Vários desses mitos ainda mantiveram temas sobrenaturais mas havia, entretanto, uma pequena consistência lógica interna em várias dessas histórias. Os mitos frequentemente tentam uma explicação racional do mundo diário. Mesmo se considerarmos algumas dessas histórias como sendo tolices elas foram, em algum sentido, nossas primeiras "teorias científicas". Essa época é chamada pelos historiadores de "Cosmologia Mítica".
O Universo conhecido por estes povos era somente aquele visível. Eles não conseguiam explicar a ocorrência de fenômenos casuais tais como a aparição de um cometa ou um eclipse. Esses fenômenos eram observados por eles com pavor e os levaram à elaboração de muitos mitos associados à astronomia. Ao mesmo tempo, a necessidade de saber quando semear e quando colher, o que garantia a subsistência desses povos, fez com que eles passassem a olhar com mais atenção para o seu universo local. Isso pode ser comprovado pelas várias construções megalíticas que sobreviveram até os dias de hoje e que estão, de alguma forma, relacionadas com a obtenção de dados astronômicos.

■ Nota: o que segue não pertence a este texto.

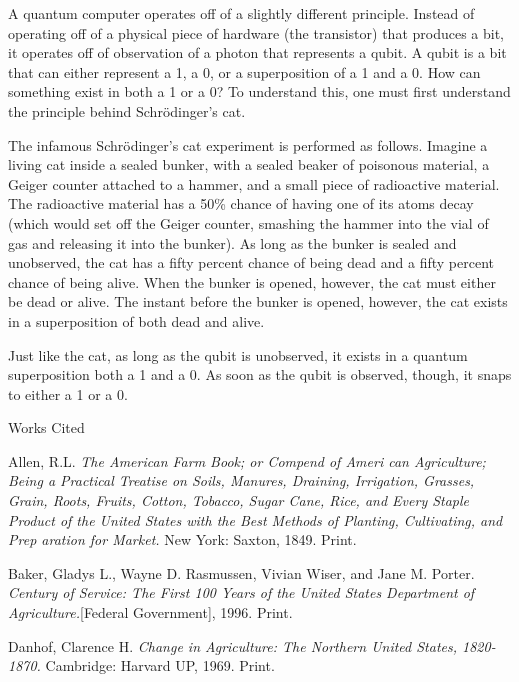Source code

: \documentclass[12pt]{article}
\newcommand{\bibent}{\noindent \hangindent 40pt}
\newenvironment{workscited}{\newpage \begin{center} Works Cited \end{center}}{\newpage }
\begin{document}
\begin{flushleft}
A quantum computer operates off of a slightly different principle. Instead of operating off of a physical piece of hardware (the transistor) that produces a bit, it operates off of observation of a photon that represents a qubit. A qubit is a bit that can either represent a 1, a 0, or a superposition of a 1 and a 0. How can something exist in both a 1 or a 0? To understand this, one must first understand the principle behind Schr\"{o}dinger’s cat. 


The infamous Schr\"{o}dinger's cat experiment is performed as follows. Imagine a living cat inside a sealed bunker, with a sealed beaker of poisonous material, a Geiger counter attached to a hammer, and a small piece of radioactive material. The radioactive material has a 50\% chance of having one of its atoms decay (which would set off the Geiger counter, smashing the hammer into the vial of gas and releasing it into the bunker). As long as the bunker is sealed and unobserved, the cat has a fifty percent chance of being dead and a fifty percent chance of being alive. When the bunker is opened, however, the cat must either be dead or alive. The instant before the bunker is opened, however, the cat exists in a superposition of both dead and alive. 

Just like the cat, as long as the qubit is unobserved, it exists in a quantum superposition both a 1 and a 0. As soon as the qubit is observed, though, it snaps to either a 1 or a 0. 

 
\newpage




\begin{workscited}

\bibent
Allen, R.L. \textit{The American Farm Book; or Compend of Ameri can Agriculture; Being a Practical Treatise on Soils, Manures, Draining, Irrigation, Grasses, Grain, Roots, Fruits, Cotton, Tobacco, Sugar Cane, Rice, and Every Staple Product of the United States with the Best Methods of Planting, Cultivating, and Prep aration for Market.} New York: Saxton, 1849. Print.

\bibent
Baker, Gladys L., Wayne D. Rasmussen, Vivian Wiser, and Jane M. Porter. \textit{Century of Service: The First 100 Years of the United States Department of Agriculture.}[Federal Government], 1996. Print.

\bibent
Danhof, Clarence H. \textit{Change in Agriculture: The Northern United States, 1820-1870.} Cambridge: Harvard UP, 1969. Print.


\end{workscited}

\end{flushleft}
\end{document}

No entanto, existe uma questão bem mais profunda em relação a essas observações astronômicas: embora vários megalitos tenham sido, certamente, erigidos para assinalar momentos astronômicos específicos, como o solstício por exemplo, até que nível fatos astronômicos poderiam ser compreendidos pelas pessoas que viviam na época em que essas grandes pedras foram erigidas?

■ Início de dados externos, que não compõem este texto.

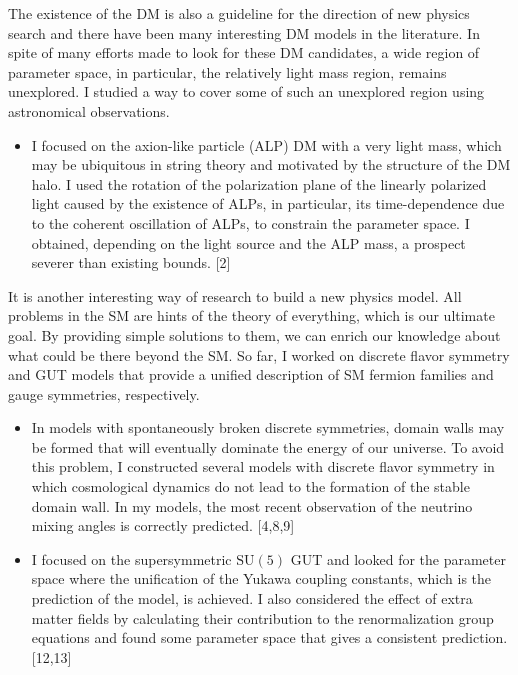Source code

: \documentclass[12pt,notitlepage]{article}
\begin{document}
The existence of the DM is also a guideline for the direction of new physics search and there have been many interesting DM models in the literature.
In spite of many efforts made to look for these DM candidates, a wide region of parameter space, in particular, the relatively light mass region, remains unexplored.
I studied a way to cover some of such an unexplored region using astronomical observations.
\vspace{-1.3mm}
\begin{itemize}
  \setlength{\parskip}{0mm}
  \setlength{\itemsep}{1mm}
  \item
    I focused on the axion-like particle (ALP) DM with a very light mass, which may be ubiquitous in string theory and motivated by the structure of the DM halo.
    I used the rotation of the polarization plane of the linearly polarized light caused by the existence of ALPs, in particular, its time-dependence due to the coherent oscillation of ALPs, to constrain the parameter space.
    I obtained, depending on the light source and the ALP mass, a prospect severer than existing bounds. [2]
\end{itemize}

It is another interesting way of research to build a new physics model.
All problems in the SM are hints of the theory of everything, which is our ultimate goal.
By providing simple solutions to them, we can enrich our knowledge about what could be there beyond the SM.
So far, I worked on discrete flavor symmetry and GUT models that provide a unified description of SM fermion families and gauge symmetries, respectively.
\vspace{-1.3mm}
\begin{itemize}
  \setlength{\parskip}{0mm}
  \setlength{\itemsep}{1mm}
  \item
    In models with spontaneously broken discrete symmetries, domain walls may be formed that will eventually dominate the energy of our universe.
    To avoid this problem, I constructed several models with discrete flavor symmetry in which cosmological dynamics do not lead to the formation of the stable domain wall.
    In my models, the most recent observation of the neutrino mixing angles is correctly predicted. [4,8,9]
  \item
    I focused on the supersymmetric $\mathrm{SU}(5)$ GUT and looked for the parameter space where the unification of the Yukawa coupling constants, which is the prediction of the model, is achieved.
    I also considered the effect of extra matter fields by calculating their contribution to the renormalization group equations and found some parameter space that gives a consistent prediction. [12,13]
\end{itemize}
\end{document}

O fato mais importante a notar é que na época em que os megalitos foram construídos as pessoas não conheciam a escrita. Deste modo, a pergunta fundamental passa a ser:
| "Que astronomia é possível fazer sem conhecer a escrita?" |
Certamente o não conhecimento da escrita coloca fortes limites sobre o conhecimento astronômico. Basta lembrar que sem ela fica muito mais difícil (mas não impossível) realizar uma das tarefas mais elementares (e importantes) da astronomia: o registro de ocorrências astronômicas.

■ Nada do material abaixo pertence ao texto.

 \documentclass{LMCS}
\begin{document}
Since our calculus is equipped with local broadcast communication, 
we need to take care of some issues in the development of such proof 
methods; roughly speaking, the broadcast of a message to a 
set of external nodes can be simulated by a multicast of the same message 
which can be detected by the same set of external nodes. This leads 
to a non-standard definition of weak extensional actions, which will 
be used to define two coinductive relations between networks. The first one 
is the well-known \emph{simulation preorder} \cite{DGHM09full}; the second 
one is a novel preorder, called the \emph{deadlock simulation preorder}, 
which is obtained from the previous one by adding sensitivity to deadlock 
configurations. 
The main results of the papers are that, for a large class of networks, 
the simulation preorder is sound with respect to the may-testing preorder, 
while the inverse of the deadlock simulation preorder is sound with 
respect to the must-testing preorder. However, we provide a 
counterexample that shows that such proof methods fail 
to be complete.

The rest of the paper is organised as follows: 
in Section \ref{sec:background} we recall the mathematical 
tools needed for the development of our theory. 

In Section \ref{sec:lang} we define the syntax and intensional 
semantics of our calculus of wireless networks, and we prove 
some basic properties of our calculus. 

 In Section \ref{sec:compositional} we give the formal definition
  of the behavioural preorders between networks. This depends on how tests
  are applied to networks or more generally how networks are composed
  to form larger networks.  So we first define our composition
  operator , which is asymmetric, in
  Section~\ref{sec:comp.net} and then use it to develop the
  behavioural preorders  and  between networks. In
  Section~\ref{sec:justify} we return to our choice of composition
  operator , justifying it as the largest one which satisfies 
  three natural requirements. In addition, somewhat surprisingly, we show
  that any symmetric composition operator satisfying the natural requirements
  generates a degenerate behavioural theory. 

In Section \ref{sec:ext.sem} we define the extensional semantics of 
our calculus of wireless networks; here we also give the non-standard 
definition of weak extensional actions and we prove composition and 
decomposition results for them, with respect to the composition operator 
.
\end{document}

Na verdade, alguns fatos astronômicos diários podem ser registrados sem que seja necessária a intervenção da escrita. Por exemplo, existem evidências de que alguns povos primitivos observavam cuidadosamente as fases da Lua e registravam isto fazendo entalhes em uma vara de madeira ou arranhões em um osso. A imagem ao lado mostra o mais antigo objeto com registro matemático conhecido. Veja que os entalhes marcam valores numéricos.
Este mesmo processo de registro tornou possível que vários povos, sem terem o domínio da escrita, pudessem contar o número de dias em um ano. Qualquer povo primitivo podia encontrar as direções do nascimento e do ocaso das estrelas, ou então as direções do nascimento e do ocaso do Sol e da Lua, mais ao norte e mais ao sul, sem necessitar escrever. A prova de que isso era feito está nas várias grandes construções megalíticas que conhecemos tais como Stonehenge, na Inglaterra.
Podemos dizer que tão logo os grupos sociais primitivos desenvolveram a linguagem foi preciso apenas um pequeno passo para eles fizessem suas primeiras tentativas para compreender o mundo que existia em torno deles. Enquanto isso, como já dissemos, sua cosmologia era alimentada pelos mitos de criação do universo, na verdade mitos que envolviam somente aquilo que eles podiam presenciar no seu dia-a-dia como, por exemplo, o surgimento e desaparecimento diário de uma bola de fogo brilhante, e o medo de que ela não aparecesse no dia seguinte. Havia também um grande objeto brilhante que assumia várias formas no céu, às vezes sendo redondo mas mudando sua forma até desaparecer. Seria o mesmo objeto sempre ou seriam vários? Este estranho objeto também era capaz de aparecer durante o dia e às vezes desaparecer por completo. As cores do céu e o seu estranho salpicado de pontos luminosos que piscavam quando tudo estava escuro mas não apareciam quando estava tudo claro. Explicar isso era muito difícil. Melhor acreditar que alguém os criou.